▶ _What to do_
Write out exactly the lines below starting at the one containing "2. **Connect auth" and ending at the one containing "aşağıdaki gibi olsun.". Omit every picture.

[Dataset entries]
——————————
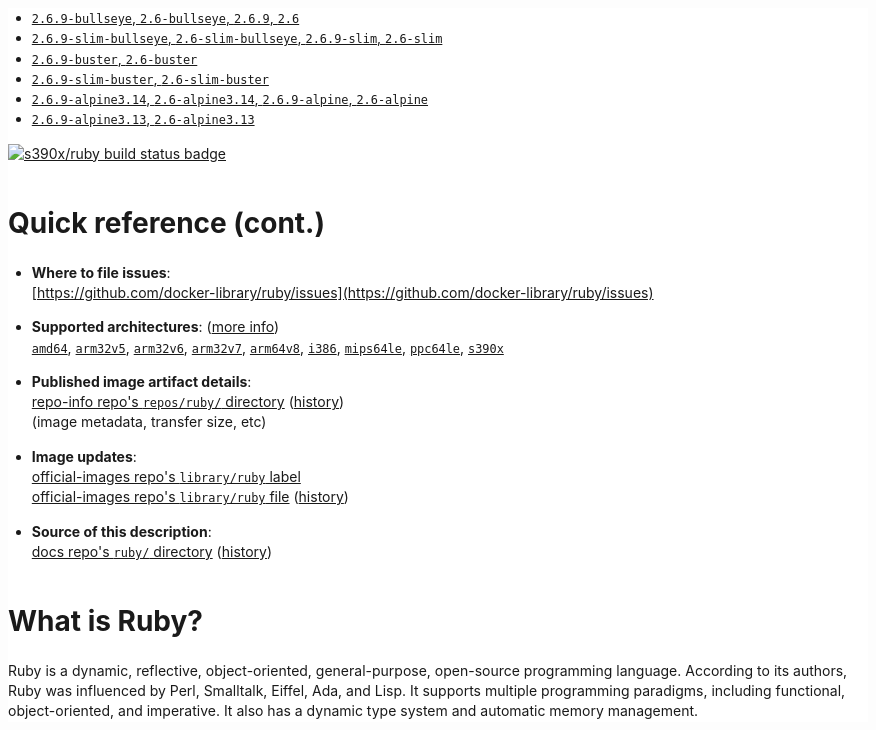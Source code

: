 -	[`2.6.9-bullseye`, `2.6-bullseye`, `2.6.9`, `2.6`](https://github.com/docker-library/ruby/blob/d339fc4298b24ad6fb9f6758fde30c0a2643eae3/2.6/bullseye/Dockerfile)
-	[`2.6.9-slim-bullseye`, `2.6-slim-bullseye`, `2.6.9-slim`, `2.6-slim`](https://github.com/docker-library/ruby/blob/d339fc4298b24ad6fb9f6758fde30c0a2643eae3/2.6/slim-bullseye/Dockerfile)
-	[`2.6.9-buster`, `2.6-buster`](https://github.com/docker-library/ruby/blob/d339fc4298b24ad6fb9f6758fde30c0a2643eae3/2.6/buster/Dockerfile)
-	[`2.6.9-slim-buster`, `2.6-slim-buster`](https://github.com/docker-library/ruby/blob/d339fc4298b24ad6fb9f6758fde30c0a2643eae3/2.6/slim-buster/Dockerfile)
-	[`2.6.9-alpine3.14`, `2.6-alpine3.14`, `2.6.9-alpine`, `2.6-alpine`](https://github.com/docker-library/ruby/blob/d339fc4298b24ad6fb9f6758fde30c0a2643eae3/2.6/alpine3.14/Dockerfile)
-	[`2.6.9-alpine3.13`, `2.6-alpine3.13`](https://github.com/docker-library/ruby/blob/d339fc4298b24ad6fb9f6758fde30c0a2643eae3/2.6/alpine3.13/Dockerfile)

[![s390x/ruby build status badge](https://img.shields.io/jenkins/s/https/doi-janky.infosiftr.net/job/multiarch/job/s390x/job/ruby.svg?label=s390x/ruby%20%20build%20job)](https://doi-janky.infosiftr.net/job/multiarch/job/s390x/job/ruby/)

# Quick reference (cont.)

-	**Where to file issues**:  
	[https://github.com/docker-library/ruby/issues](https://github.com/docker-library/ruby/issues)

-	**Supported architectures**: ([more info](https://github.com/docker-library/official-images#architectures-other-than-amd64))  
	[`amd64`](https://hub.docker.com/r/amd64/ruby/), [`arm32v5`](https://hub.docker.com/r/arm32v5/ruby/), [`arm32v6`](https://hub.docker.com/r/arm32v6/ruby/), [`arm32v7`](https://hub.docker.com/r/arm32v7/ruby/), [`arm64v8`](https://hub.docker.com/r/arm64v8/ruby/), [`i386`](https://hub.docker.com/r/i386/ruby/), [`mips64le`](https://hub.docker.com/r/mips64le/ruby/), [`ppc64le`](https://hub.docker.com/r/ppc64le/ruby/), [`s390x`](https://hub.docker.com/r/s390x/ruby/)

-	**Published image artifact details**:  
	[repo-info repo's `repos/ruby/` directory](https://github.com/docker-library/repo-info/blob/master/repos/ruby) ([history](https://github.com/docker-library/repo-info/commits/master/repos/ruby))  
	(image metadata, transfer size, etc)

-	**Image updates**:  
	[official-images repo's `library/ruby` label](https://github.com/docker-library/official-images/issues?q=label%3Alibrary%2Fruby)  
	[official-images repo's `library/ruby` file](https://github.com/docker-library/official-images/blob/master/library/ruby) ([history](https://github.com/docker-library/official-images/commits/master/library/ruby))

-	**Source of this description**:  
	[docs repo's `ruby/` directory](https://github.com/docker-library/docs/tree/master/ruby) ([history](https://github.com/docker-library/docs/commits/master/ruby))

# What is Ruby?

Ruby is a dynamic, reflective, object-oriented, general-purpose, open-source programming language. According to its authors, Ruby was influenced by Perl, Smalltalk, Eiffel, Ada, and Lisp. It supports multiple programming paradigms, including functional, object-oriented, and imperative. It also has a dynamic type system and automatic memory management.
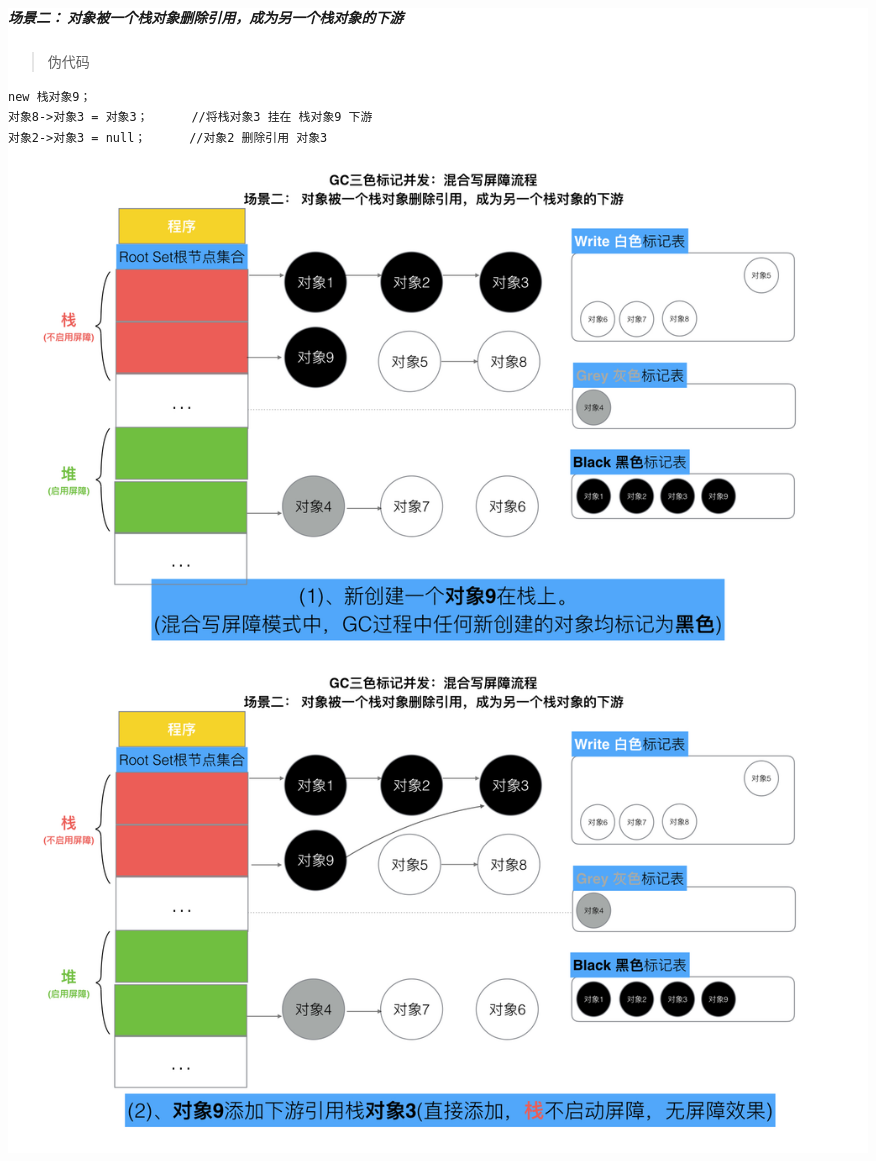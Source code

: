 ##### 场景二： 对象被一个栈对象删除引用，成为另一个栈对象的下游

> 伪代码

```
new 栈对象9；
对象8->对象3 = 对象3；      //将栈对象3 挂在 栈对象9 下游
对象2->对象3 = null；      //对象2 删除引用 对象3
```

![img](./assets/Golang内存回收模式全分析/37.png)

![img](./assets/Golang内存回收模式全分析/38.png)
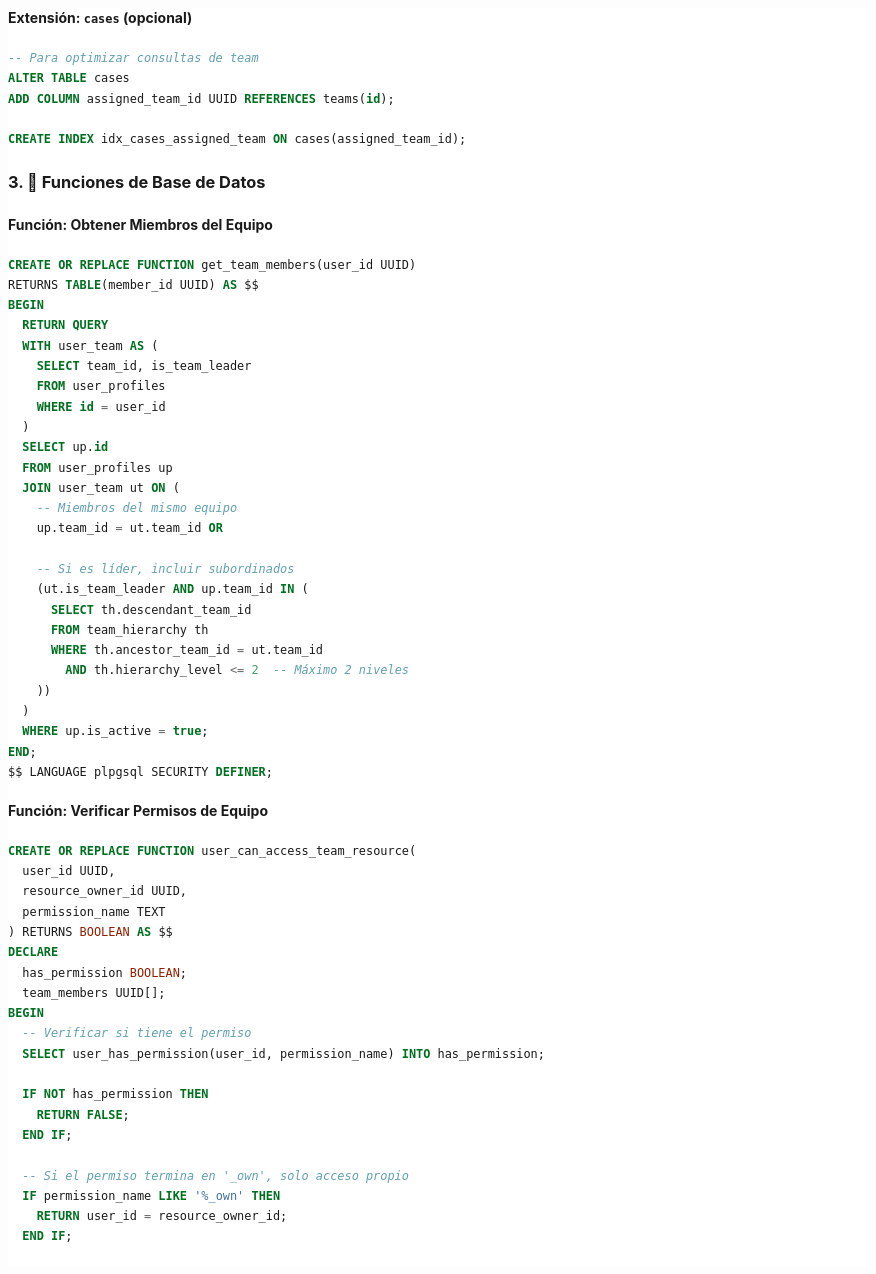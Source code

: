 #### **Extensión: `cases` (opcional)**
```sql
-- Para optimizar consultas de team
ALTER TABLE cases 
ADD COLUMN assigned_team_id UUID REFERENCES teams(id);

CREATE INDEX idx_cases_assigned_team ON cases(assigned_team_id);
```

### **3. 🔐 Funciones de Base de Datos**

#### **Función: Obtener Miembros del Equipo**
```sql
CREATE OR REPLACE FUNCTION get_team_members(user_id UUID)
RETURNS TABLE(member_id UUID) AS $$
BEGIN
  RETURN QUERY
  WITH user_team AS (
    SELECT team_id, is_team_leader 
    FROM user_profiles 
    WHERE id = user_id
  )
  SELECT up.id
  FROM user_profiles up
  JOIN user_team ut ON (
    -- Miembros del mismo equipo
    up.team_id = ut.team_id OR
    
    -- Si es líder, incluir subordinados
    (ut.is_team_leader AND up.team_id IN (
      SELECT th.descendant_team_id 
      FROM team_hierarchy th 
      WHERE th.ancestor_team_id = ut.team_id
        AND th.hierarchy_level <= 2  -- Máximo 2 niveles
    ))
  )
  WHERE up.is_active = true;
END;
$$ LANGUAGE plpgsql SECURITY DEFINER;
```

#### **Función: Verificar Permisos de Equipo**
```sql
CREATE OR REPLACE FUNCTION user_can_access_team_resource(
  user_id UUID,
  resource_owner_id UUID,
  permission_name TEXT
) RETURNS BOOLEAN AS $$
DECLARE
  has_permission BOOLEAN;
  team_members UUID[];
BEGIN
  -- Verificar si tiene el permiso
  SELECT user_has_permission(user_id, permission_name) INTO has_permission;
  
  IF NOT has_permission THEN
    RETURN FALSE;
  END IF;
  
  -- Si el permiso termina en '_own', solo acceso propio
  IF permission_name LIKE '%_own' THEN
    RETURN user_id = resource_owner_id;
  END IF;
  
```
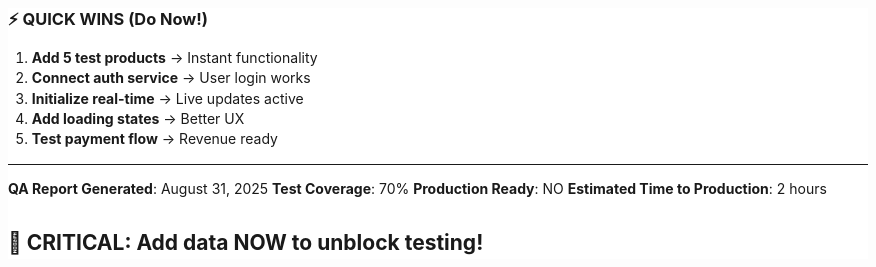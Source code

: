 ### ⚡ QUICK WINS (Do Now!)

1. **Add 5 test products** → Instant functionality
2. **Connect auth service** → User login works
3. **Initialize real-time** → Live updates active
4. **Add loading states** → Better UX
5. **Test payment flow** → Revenue ready

---

**QA Report Generated**: August 31, 2025
**Test Coverage**: 70%
**Production Ready**: NO
**Estimated Time to Production**: 2 hours

## 🚨 CRITICAL: Add data NOW to unblock testing!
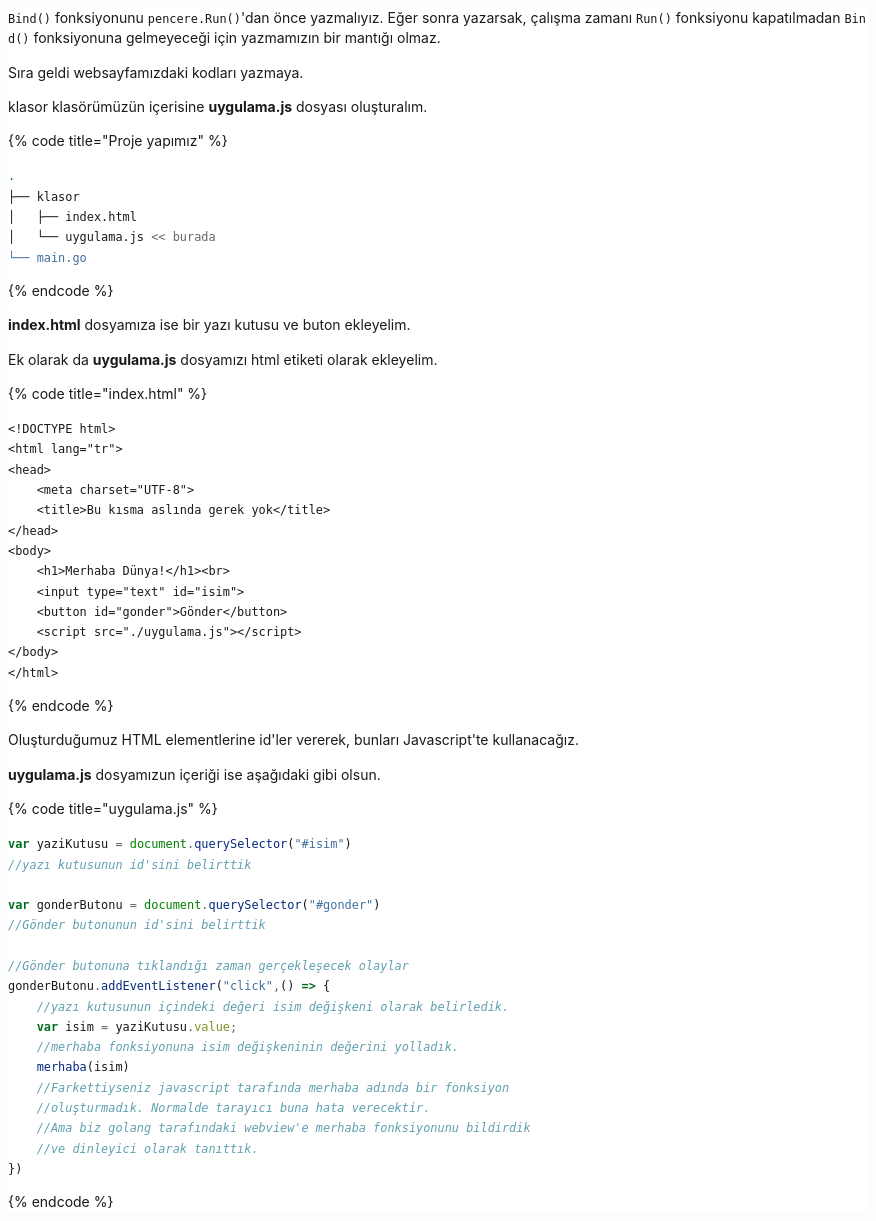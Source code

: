 `Bind()` fonksiyonunu `pencere.Run()`'dan önce yazmalıyız. Eğer sonra yazarsak, çalışma zamanı `Run()` fonksiyonu kapatılmadan `Bind()` fonksiyonuna gelmeyeceği için yazmamızın bir mantığı olmaz.

Sıra geldi websayfamızdaki kodları yazmaya.

klasor klasörümüzün içerisine **uygulama.js** dosyası oluşturalım.

{% code title="Proje yapımız" %}
```bash
.
├── klasor
│   ├── index.html
│   └── uygulama.js << burada
└── main.go
```
{% endcode %}

**index.html** dosyamıza ise bir yazı kutusu ve buton ekleyelim.

Ek olarak da **uygulama.js** dosyamızı html etiketi olarak ekleyelim.

{% code title="index.html" %}
```markup
<!DOCTYPE html>
<html lang="tr">
<head>
    <meta charset="UTF-8">
    <title>Bu kısma aslında gerek yok</title>
</head>
<body>
    <h1>Merhaba Dünya!</h1><br>
    <input type="text" id="isim">
    <button id="gonder">Gönder</button>
    <script src="./uygulama.js"></script>
</body>
</html>
```
{% endcode %}

Oluşturduğumuz HTML elementlerine id'ler vererek, bunları Javascript'te kullanacağız.

**uygulama.js** dosyamızun içeriği ise aşağıdaki gibi olsun.

{% code title="uygulama.js" %}
```javascript
var yaziKutusu = document.querySelector("#isim")
//yazı kutusunun id'sini belirttik

var gonderButonu = document.querySelector("#gonder")
//Gönder butonunun id'sini belirttik

//Gönder butonuna tıklandığı zaman gerçekleşecek olaylar
gonderButonu.addEventListener("click",() => {
    //yazı kutusunun içindeki değeri isim değişkeni olarak belirledik.
    var isim = yaziKutusu.value;
    //merhaba fonksiyonuna isim değişkeninin değerini yolladık.
    merhaba(isim)
    //Farkettiyseniz javascript tarafında merhaba adında bir fonksiyon
    //oluşturmadık. Normalde tarayıcı buna hata verecektir.
    //Ama biz golang tarafındaki webview'e merhaba fonksiyonunu bildirdik
    //ve dinleyici olarak tanıttık. 
})
```
{% endcode %}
——————————
▶ _Exercise result_
2. **Connect auth service** → User login works
3. **Initialize real-time** → Live updates active
4. **Add loading states** → Better UX
5. **Test payment flow** → Revenue ready

---

**QA Report Generated**: August 31, 2025
**Test Coverage**: 70%
**Production Ready**: NO
**Estimated Time to Production**: 2 hours

## 🚨 CRITICAL: Add data NOW to unblock testing!
Source code

: `Bind()` fonksiyonunu `pencere.Run()`'dan önce yazmalıyız. Eğer sonra yazarsak, çalışma zamanı `Run()` fonksiyonu kapatılmadan `Bind()` fonksiyonuna gelmeyeceği için yazmamızın bir mantığı olmaz.

Sıra geldi websayfamızdaki kodları yazmaya.

klasor klasörümüzün içerisine **uygulama.js** dosyası oluşturalım.

{% code title="Proje yapımız" %}
```bash
.
├── klasor
│   ├── index.html
│   └── uygulama.js << burada
└── main.go
```
{% endcode %}

**index.html** dosyamıza ise bir yazı kutusu ve buton ekleyelim.

Ek olarak da **uygulama.js** dosyamızı html etiketi olarak ekleyelim.

{% code title="index.html" %}
```markup
<!DOCTYPE html>
<html lang="tr">
<head>
    <meta charset="UTF-8">
    <title>Bu kısma aslında gerek yok</title>
</head>
<body>
    <h1>Merhaba Dünya!</h1><br>
    <input type="text" id="isim">
    <button id="gonder">Gönder</button>
    <script src="./uygulama.js"></script>
</body>
</html>
```
{% endcode %}

Oluşturduğumuz HTML elementlerine id'ler vererek, bunları Javascript'te kullanacağız.

**uygulama.js** dosyamızun içeriği ise aşağıdaki gibi olsun.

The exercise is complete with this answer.